Era il primo caratteristico avviso delle fornare di Ruscio, Rosa e Nunziatella, con il quale invitavano le massaie a ,prepararsi al rito della panificazione, quando ancora era notte fonda.
"Scalla l’acqua e ammassa". Scaldare l’acqua e amalgamare la stessa con la farina e il lievito, era il primo stadio della preparazione del pane.
‘Spiana!’ Era la seconda fase con la quale si dava forma ai filari, che venivano disposti su una apposita tavola, ricoperti con un lenzuolo, (sotto) e una coltre di lana (sopra) per farli meglio lievitare. Quindi, quasi all’alba, ad un ulteriore segnale. le donne uscivano contemporaneamente dalle case e con in testa le tavole si recavano con incedere sicuro ai forni di Rosa o di Nunziatella, che avevano già predisposto i forni a legna per la giusta temperatura.

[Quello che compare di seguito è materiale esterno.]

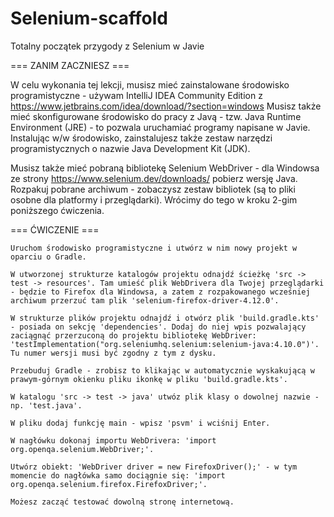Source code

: # Selenium-scaffold

Totalny początek przygody z Selenium w Javie

=== ZANIM ZACZNIESZ ===

W celu wykonania tej lekcji, musisz mieć zainstalowane środowisko programistyczne - używam IntelliJ IDEA Community Edition z https://www.jetbrains.com/idea/download/?section=windows Musisz także mieć skonfigurowane środowisko do pracy z Javą - tzw. Java Runtime Environment (JRE) - to pozwala uruchamiać programy napisane w Javie. Instalując w/w środowisko, zainstalujesz także zestaw narzędzi programistycznych o nazwie Java Development Kit (JDK).

Musisz także mieć pobraną bibliotekę Selenium WebDriver - dla Windowsa ze strony https://www.selenium.dev/downloads/ pobierz wersję Java. Rozpakuj pobrane archiwum - zobaczysz zestaw bibliotek (są to pliki osobne dla platformy i przeglądarki). Wrócimy do tego w kroku 2-gim poniższego ćwiczenia.

=== ĆWICZENIE ===

    Uruchom środowisko programistyczne i utwórz w nim nowy projekt w oparciu o Gradle.

    W utworzonej strukturze katalogów projektu odnajdź ścieżkę 'src -> test -> resources'. Tam umieść plik WebDrivera dla Twojej przeglądarki - będzie to Firefox dla Windowsa, a zatem z rozpakowanego wcześniej archiwum przerzuć tam plik 'selenium-firefox-driver-4.12.0'.

    W strukturze plików projektu odnajdź i otwórz plik 'build.gradle.kts' - posiada on sekcję 'dependencies'. Dodaj do niej wpis pozwalający zaciągnąć przerzuconą do projektu bibliotekę WebDriver: 'testImplementation("org.seleniumhq.selenium:selenium-java:4.10.0")'. Tu numer wersji musi być zgodny z tym z dysku.

    Przebuduj Gradle - zrobisz to klikając w automatycznie wyskakującą w prawym-górnym okienku pliku ikonkę w pliku 'build.gradle.kts'.

    W katalogu 'src -> test -> java' utwóz plik klasy o dowolnej nazwie - np. 'test.java'.

    W pliku dodaj funkcję main - wpisz 'psvm' i wciśnij Enter.

    W nagłówku dokonaj importu WebDrivera: 'import org.openqa.selenium.WebDriver;'.

    Utwórz obiekt: 'WebDriver driver = new FirefoxDriver();' - w tym momencie do nagłówka samo dociągnie się: 'import org.openqa.selenium.firefox.FirefoxDriver;'.

    Możesz zacząć testować dowolną stronę internetową.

L’attesa della cottura costituiva un pretesto per fare quattro chiacchiere al caldo, mentre fuori "li munelli" aspettavano che fossero cotte le pizze con gli sfrizzoli o il ciambellone.

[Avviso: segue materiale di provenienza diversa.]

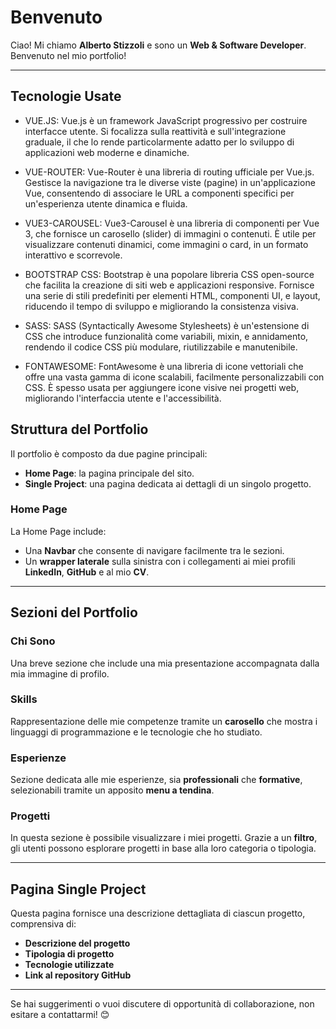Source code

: # Benvenuto

Ciao! Mi chiamo **Alberto Stizzoli** e sono un **Web & Software Developer**. Benvenuto nel mio portfolio!

---
## Tecnologie Usate
 - VUE.JS: Vue.js è un framework JavaScript progressivo per costruire interfacce utente. Si focalizza sulla reattività e sull'integrazione graduale, il che lo rende particolarmente adatto per lo sviluppo di applicazioni web moderne e dinamiche.

 - VUE-ROUTER: Vue-Router è una libreria di routing ufficiale per Vue.js. Gestisce la navigazione tra le diverse viste (pagine) in un'applicazione Vue, consentendo di associare le URL a componenti specifici per un'esperienza utente dinamica e fluida.

 - VUE3-CAROUSEL: Vue3-Carousel è una libreria di componenti per Vue 3, che fornisce un carosello (slider) di immagini o contenuti. È utile per visualizzare contenuti dinamici, come immagini o card, in un formato interattivo e scorrevole.

 - BOOTSTRAP CSS: Bootstrap è una popolare libreria CSS open-source che facilita la creazione di siti web e applicazioni responsive. Fornisce una serie di stili predefiniti per elementi HTML, componenti UI, e layout, riducendo il tempo di sviluppo e migliorando la consistenza visiva.

 - SASS: SASS (Syntactically Awesome Stylesheets) è un'estensione di CSS che introduce funzionalità come variabili, mixin, e annidamento, rendendo il codice CSS più modulare, riutilizzabile e manutenibile.

 - FONTAWESOME: FontAwesome è una libreria di icone vettoriali che offre una vasta gamma di icone scalabili, facilmente personalizzabili con CSS. È spesso usata per aggiungere icone visive nei progetti web, migliorando l'interfaccia utente e l'accessibilità.

## Struttura del Portfolio

Il portfolio è composto da due pagine principali:  
- **Home Page**: la pagina principale del sito.  
- **Single Project**: una pagina dedicata ai dettagli di un singolo progetto.

### **Home Page**

La Home Page include:  
- Una **Navbar** che consente di navigare facilmente tra le sezioni.  
- Un **wrapper laterale** sulla sinistra con i collegamenti ai miei profili **LinkedIn**, **GitHub** e al mio **CV**.

---

## Sezioni del Portfolio

### **Chi Sono**

Una breve sezione che include una mia presentazione accompagnata dalla mia immagine di profilo.

### **Skills**

Rappresentazione delle mie competenze tramite un **carosello** che mostra i linguaggi di programmazione e le tecnologie che ho studiato.

### **Esperienze**

Sezione dedicata alle mie esperienze, sia **professionali** che **formative**, selezionabili tramite un apposito **menu a tendina**.

### **Progetti**

In questa sezione è possibile visualizzare i miei progetti. Grazie a un **filtro**, gli utenti possono esplorare progetti in base alla loro categoria o tipologia.

---

## **Pagina Single Project**

Questa pagina fornisce una descrizione dettagliata di ciascun progetto, comprensiva di:  
- **Descrizione del progetto**  
- **Tipologia di progetto**  
- **Tecnologie utilizzate**  
- **Link al repository GitHub**  

---

Se hai suggerimenti o vuoi discutere di opportunità di collaborazione, non esitare a contattarmi! 😊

Una fragranza di pane appena sfornato invadeva le strade vicino ai forni e continuava sulla strada del ritorno fin dentro le arche (le madie).
Dopo Rosa e Nunziatella, fu Pasquetta che continuò questo mestiere con gli stessi procedimenti rituali che aveva ereditato dalla madre, poi l’impiego di nuove tecniche e la panificazione ad elettricità su vasta scala posero fine anche a questa antica usanza e con essa "svanirono" la fragranza e il sapore del pane fatto in casa.
———
Nota di Valeria Reali (3/12/2008)
Mi permetto anche di aggiungere un chiarimento al n. estate ‘93 relativo all’articolo “Scalla e ammassa!” sul forno e le fornare di Ruscio.

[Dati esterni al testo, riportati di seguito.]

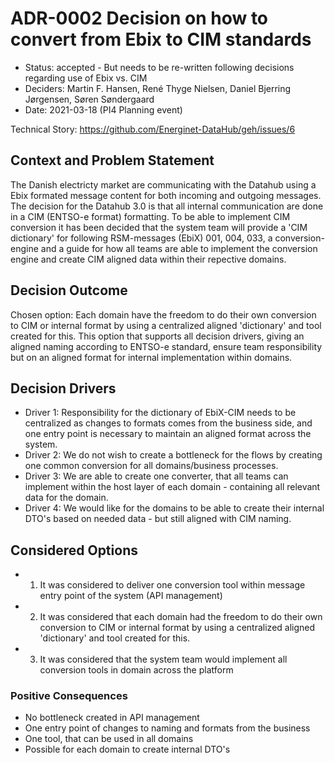 # ADR-0002 Decision on how to convert from Ebix to CIM standards

* Status: accepted - But needs to be re-written following decisions regarding use of Ebix vs. CIM
* Deciders: Martin F. Hansen, René Thyge Nielsen, Daniel Bjerring Jørgensen, Søren Søndergaard
* Date: 2021-03-18 (PI4 Planning event)

Technical Story: <https://github.com/Energinet-DataHub/geh/issues/6>

## Context and Problem Statement

The Danish electricty market are communicating with the Datahub using a Ebix formated message content for both incoming and outgoing messages. The decision for the Datahub 3.0 is that all internal communication are done in a CIM (ENTSO-e format) formatting. To be able to implement CIM conversion it has been decided that the system team will provide a 'CIM dictionary' for following RSM-messages (EbiX) 001, 004, 033, a conversion-engine and a guide for how all teams are able to implement the conversion engine and create CIM aligned data within their repective domains.

## Decision Outcome

Chosen option: Each domain have the freedom to do their own conversion to CIM or internal format by using a centralized aligned 'dictionary' and tool created for this. This option that supports all decision drivers, giving an aligned naming according to ENTSO-e standard, ensure team responsibility but on an aligned format for internal implementation within domains.

## Decision Drivers

* Driver 1: Responsibility for the dictionary of EbiX-CIM needs to be centralized as changes to formats comes from the business side, and one entry point is necessary to maintain an aligned format across the system.
* Driver 2: We do not wish to create a bottleneck for the flows by creating one common conversion for all domains/business processes.
* Driver 3: We are able to create one converter, that all teams can implement within the host layer of each domain - containing all relevant data for the domain.
* Driver 4: We would like for the domains to be able to create their internal DTO's based on needed data - but still aligned with CIM naming.

## Considered Options

* 1. It was considered to deliver one conversion tool within message entry point of the system (API management)
* 2. It was considered that each domain had the freedom to do their own conversion to CIM or internal format by using a centralized aligned 'dictionary' and tool created for this.
* 3. It was considered that the system team would implement all conversion tools in domain across the platform

### Positive Consequences

* No bottleneck created in API management
* One entry point of changes to naming and formats from the business
* One tool, that can be used in all domains
* Possible for each domain to create internal DTO's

Ricordo perfettamente il forno all’epoca di zia Pasquetta e al solo rileggere le righe di Osvaldo ho sentito in bocca il sapore del pane buono e appena sfornato e nelle narici il classico profumo che si spandeva per tutto il paese arrivando fin sul Colle dove passavo le vacanze estive a casa di nonna Rita la ‘ficara’.
Ci tengo comunque a precisare che si occupò del forno anche mia mamma, Giovannina, la figlia maggiore di nonno Baffone, che rimasta orfana di madre prestissimo (aveva solo 11 anni) fu cresciuta insieme ai suoi fratelli da nonna Rosa, mamma di Arcangelo, menzionata appunto nell’articolo di Osvaldo quale fornara di Ruscio insieme a Nunziatella.
Ci raccontava spesso della sua attività e lavoro al forno, lavoro che svolgeva istruita e diretta da sua nonna, Rosa appunto, anche perché lo riteneva un modo come un altro per sollevare la nonna dal pesante incarico di crescere cinque nipoti tutti piccoli e in un periodo tra l’altro per niente facile considerando il periodo storico (nonna Rita, la mamma di mamma, morì giovanissima nel ’41).
Ci tenevo a questa precisazione non per semplice polemica, ma solo perché mi sembra un tributo dovuto a mia madre, donna schiva e discreta al punto da rimanere nell’ombra. Come è sempre vissuta, se n’è andata nell’ottobre del 2000 in punta di piedi, travolta e consumata dal suo male, lasciando a noi figlie “l’unico dolore di averci tolto lei e le sue parole”.